L’Azuré bleu céleste est le nom vernaculaire le plus fréquemment utilisé par les lépidoptéristes contemporains pour désigner cette espèce.
Les autres noms vernaculaires
L’Argus bleu céleste, parfois simplifié en Argus bleu ciel, s’emploie également pour souligner l’éclat de la livrée du mâle.
Le Lycène Bel-Argus rattache directement ce papillon à sa famille scientifique, celle des Lycaenidae.
Le Petit bleu céleste associe l’adjectif qualificatif de taille à la couleur azur du ciel.
Les noms à l’étranger
En Angleterre, ce papillon porte le nom d’Adonis Blue. L’ appellation fait référence au dieu grec Adonis pour souligner la beauté du papillon . Dans la mythologie, Adonis incarne le symbole de la beauté masculine absolue et du renouveau de la nature.
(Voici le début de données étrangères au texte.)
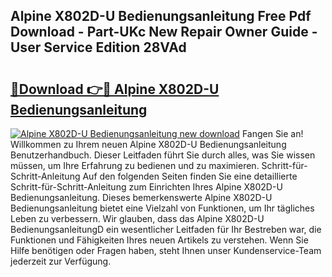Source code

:## Alpine X802D-U Bedienungsanleitung Free Pdf Download - Part-UKc New Repair Owner Guide - User Service Edition 28VAd

# <h2><a href="http://df2e0k6.blite.top/?on=Alpine+X802D-U+Bedienungsanleitung">🔗Download 👉🔴 Alpine X802D-U Bedienungsanleitung</a></h2>

[![Alpine X802D-U Bedienungsanleitung new download](https://i.imgur.com/lujVjoI.png)](http://df2e0k6.blite.top/?on=Alpine+X802D-U+Bedienungsanleitung)
Fangen Sie an! Willkommen zu Ihrem neuen Alpine X802D-U Bedienungsanleitung Benutzerhandbuch. Dieser Leitfaden führt Sie durch alles, was Sie wissen müssen, um Ihre Erfahrung zu bedienen und zu maximieren. Schritt-für-Schritt-Anleitung Auf den folgenden Seiten finden Sie eine detaillierte Schritt-für-Schritt-Anleitung zum Einrichten Ihres Alpine X802D-U Bedienungsanleitung. Dieses bemerkenswerte Alpine X802D-U Bedienungsanleitung bietet eine Vielzahl von Funktionen, um Ihr tägliches Leben zu verbessern. Wir glauben, dass das Alpine X802D-U BedienungsanleitungD ein wesentlicher Leitfaden für Ihr Bestreben war, die Funktionen und Fähigkeiten Ihres neuen Artikels zu verstehen. Wenn Sie Hilfe benötigen oder Fragen haben, steht Ihnen unser Kundenservice-Team jederzeit zur Verfügung.
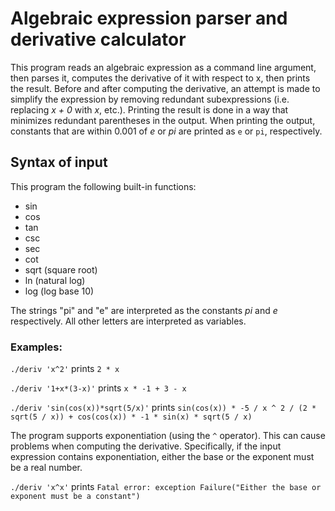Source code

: # Algebraic expression parser and derivative calculator

This program reads an algebraic expression as a command line argument, then 
parses it, computes the derivative of it with respect to x, then prints the result. Before and after
computing the derivative, an attempt is made to simplify the expression by removing redundant subexpressions
(i.e. replacing _x + 0_ with _x_, etc.). Printing the result is done in a way that minimizes redundant
parentheses in the output. When printing the output, constants that are within 0.001 of _e_ or _pi_
are printed as `e` or `pi`, respectively.

## Syntax of input

This program the following built-in functions:
- sin
- cos
- tan
- csc
- sec
- cot
- sqrt (square root)
- ln (natural log)
- log (log base 10)

The strings "pi" and "e" are interpreted as the constants _pi_ and _e_ respectively.
All other letters are interpreted as variables.

### Examples:

`./deriv 'x^2'` prints `2 * x`

`./deriv '1+x*(3-x)'` prints `x * -1 + 3 - x`

`./deriv 'sin(cos(x))*sqrt(5/x)'` prints `sin(cos(x)) * -5 / x ^ 2 / (2 * sqrt(5 / x)) + cos(cos(x)) * -1 * sin(x) * sqrt(5 / x)`

The program supports exponentiation (using the `^` operator). This can cause problems when computing the derivative.
Specifically, if the input expression contains exponentiation, either the base or the exponent must be a real number.

`./deriv 'x^x'` prints `Fatal error: exception Failure("Either the base or exponent must be a constant")`
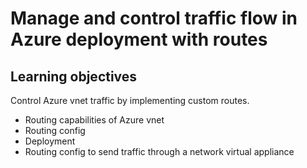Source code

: # Manage and control traffic flow in Azure deployment with routes

## Learning objectives

Control Azure vnet traffic by implementing custom routes.

- Routing capabilities of Azure vnet
- Routing config
- Deployment
- Routing config to send traffic through a network virtual appliance


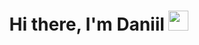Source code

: <h1 align="center">Hi there, I'm Daniil
<img src="https://github.com/blackcater/blackcater/raw/main/images/Hi.gif" height="32"/></h1>
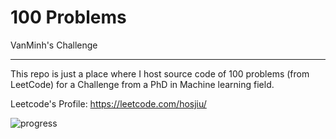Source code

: # 100 Problems
VanMinh's Challenge
___

This repo is just a place where I host source code of 100 problems (from LeetCode) for a Challenge from a PhD in Machine learning field.

Leetcode's Profile: https://leetcode.com/hosjiu/

![progress](https://i.imgur.com/UocrFY0.png)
Les entomologistes britanniques ont ainsi choisi cette figure divine pour traduire le caractère exceptionnel et la vivacité de la couleur azurée de ce lépidoptère, qui se distingue de celle des autres espèces du genre.
En Allemagne, il est nommé Himmelblauer Bläuling, l’azuré bleu ciel.

En Espagne, cette espèce est connue sous le nom de Niña celeste, que l’on peut traduire par « jeune fille céleste ». Cette appellation fait directement référence à la couleur bleu ciel du mâle qui est l’un des bleus les plus éclatants parmi les papillons européens.
En Italie, l’espèce est désignée sous le nom de Bellargo, qui reprend l’épithète du nom scientifique.
*Fontinal: Qui est relatif aux fontaines et sources d’eau potable. Certains papillons aiment venir s’abreuver au bord des suintements fontinaux.